::: DATA SHOWN
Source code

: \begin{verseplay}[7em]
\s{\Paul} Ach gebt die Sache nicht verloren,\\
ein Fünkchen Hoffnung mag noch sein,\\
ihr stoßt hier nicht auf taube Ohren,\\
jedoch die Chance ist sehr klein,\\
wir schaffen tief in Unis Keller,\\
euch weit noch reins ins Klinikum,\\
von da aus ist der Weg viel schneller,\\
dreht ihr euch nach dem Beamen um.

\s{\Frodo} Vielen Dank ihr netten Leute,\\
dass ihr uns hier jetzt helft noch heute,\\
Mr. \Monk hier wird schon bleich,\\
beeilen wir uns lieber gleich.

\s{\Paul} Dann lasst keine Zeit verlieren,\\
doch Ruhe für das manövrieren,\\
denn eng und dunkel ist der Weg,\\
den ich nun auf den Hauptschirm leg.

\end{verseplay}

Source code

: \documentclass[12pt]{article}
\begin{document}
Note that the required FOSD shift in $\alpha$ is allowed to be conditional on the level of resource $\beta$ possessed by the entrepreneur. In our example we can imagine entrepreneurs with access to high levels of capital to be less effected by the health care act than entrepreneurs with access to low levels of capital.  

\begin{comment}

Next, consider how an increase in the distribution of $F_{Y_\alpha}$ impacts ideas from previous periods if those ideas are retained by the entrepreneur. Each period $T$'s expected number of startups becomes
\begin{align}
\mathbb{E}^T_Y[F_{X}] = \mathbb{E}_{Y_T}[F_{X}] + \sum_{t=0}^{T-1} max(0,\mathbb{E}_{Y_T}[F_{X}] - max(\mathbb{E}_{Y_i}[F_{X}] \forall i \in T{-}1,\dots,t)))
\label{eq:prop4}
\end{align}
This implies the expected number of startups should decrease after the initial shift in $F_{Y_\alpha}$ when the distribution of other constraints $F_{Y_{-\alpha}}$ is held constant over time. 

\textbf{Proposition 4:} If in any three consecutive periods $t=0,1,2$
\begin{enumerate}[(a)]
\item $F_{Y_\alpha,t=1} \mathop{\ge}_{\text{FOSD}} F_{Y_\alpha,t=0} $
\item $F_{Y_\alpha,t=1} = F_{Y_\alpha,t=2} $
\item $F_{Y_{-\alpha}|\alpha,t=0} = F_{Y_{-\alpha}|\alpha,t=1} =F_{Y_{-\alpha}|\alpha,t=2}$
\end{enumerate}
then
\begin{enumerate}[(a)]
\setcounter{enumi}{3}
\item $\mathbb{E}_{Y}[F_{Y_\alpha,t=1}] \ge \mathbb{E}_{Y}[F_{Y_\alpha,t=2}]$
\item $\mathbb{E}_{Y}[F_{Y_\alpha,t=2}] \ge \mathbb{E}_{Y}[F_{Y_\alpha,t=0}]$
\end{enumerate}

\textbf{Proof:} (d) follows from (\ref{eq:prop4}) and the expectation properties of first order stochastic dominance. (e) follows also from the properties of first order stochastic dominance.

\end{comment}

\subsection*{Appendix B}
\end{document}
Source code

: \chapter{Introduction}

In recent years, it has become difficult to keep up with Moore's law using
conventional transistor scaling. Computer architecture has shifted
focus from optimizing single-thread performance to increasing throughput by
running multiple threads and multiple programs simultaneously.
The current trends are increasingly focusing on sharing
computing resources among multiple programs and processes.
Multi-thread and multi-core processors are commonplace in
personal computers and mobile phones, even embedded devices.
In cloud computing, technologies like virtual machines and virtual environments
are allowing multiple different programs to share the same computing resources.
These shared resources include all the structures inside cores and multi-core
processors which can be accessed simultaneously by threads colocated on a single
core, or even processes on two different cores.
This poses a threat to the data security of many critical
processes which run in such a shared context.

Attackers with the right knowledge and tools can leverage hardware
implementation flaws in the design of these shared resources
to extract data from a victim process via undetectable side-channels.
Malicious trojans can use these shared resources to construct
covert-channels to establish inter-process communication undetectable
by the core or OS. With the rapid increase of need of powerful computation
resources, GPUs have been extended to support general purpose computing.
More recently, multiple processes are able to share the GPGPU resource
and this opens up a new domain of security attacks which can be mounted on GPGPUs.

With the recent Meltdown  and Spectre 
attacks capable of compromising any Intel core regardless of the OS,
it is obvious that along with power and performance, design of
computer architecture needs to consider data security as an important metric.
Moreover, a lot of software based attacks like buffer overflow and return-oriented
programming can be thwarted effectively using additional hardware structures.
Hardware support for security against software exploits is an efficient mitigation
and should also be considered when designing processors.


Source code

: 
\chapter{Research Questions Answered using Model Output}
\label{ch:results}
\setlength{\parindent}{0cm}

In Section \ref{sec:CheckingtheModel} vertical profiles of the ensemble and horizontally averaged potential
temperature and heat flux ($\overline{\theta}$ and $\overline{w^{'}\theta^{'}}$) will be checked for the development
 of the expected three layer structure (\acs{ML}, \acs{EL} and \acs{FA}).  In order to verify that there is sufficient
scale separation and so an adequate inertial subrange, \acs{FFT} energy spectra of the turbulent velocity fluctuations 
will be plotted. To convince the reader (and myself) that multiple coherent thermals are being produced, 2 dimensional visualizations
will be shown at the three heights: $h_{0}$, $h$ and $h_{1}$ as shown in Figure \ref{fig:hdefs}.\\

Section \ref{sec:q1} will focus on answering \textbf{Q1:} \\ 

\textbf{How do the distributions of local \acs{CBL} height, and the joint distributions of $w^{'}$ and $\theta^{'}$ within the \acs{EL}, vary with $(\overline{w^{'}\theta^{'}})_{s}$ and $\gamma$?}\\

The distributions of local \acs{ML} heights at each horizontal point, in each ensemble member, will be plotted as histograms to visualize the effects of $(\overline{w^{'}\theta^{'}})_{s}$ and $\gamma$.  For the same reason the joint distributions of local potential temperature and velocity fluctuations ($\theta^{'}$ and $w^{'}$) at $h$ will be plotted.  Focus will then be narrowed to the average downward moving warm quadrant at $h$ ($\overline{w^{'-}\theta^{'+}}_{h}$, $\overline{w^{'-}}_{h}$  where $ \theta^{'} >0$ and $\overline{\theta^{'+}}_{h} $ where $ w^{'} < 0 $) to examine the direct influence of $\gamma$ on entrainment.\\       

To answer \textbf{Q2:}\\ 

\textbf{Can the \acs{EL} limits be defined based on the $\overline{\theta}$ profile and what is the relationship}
::::::
**TASK TO CARRY OUT:**
Give the number of lines in the records where the word "different" occurs, and add nothing.

**FINAL ANSWER:**
2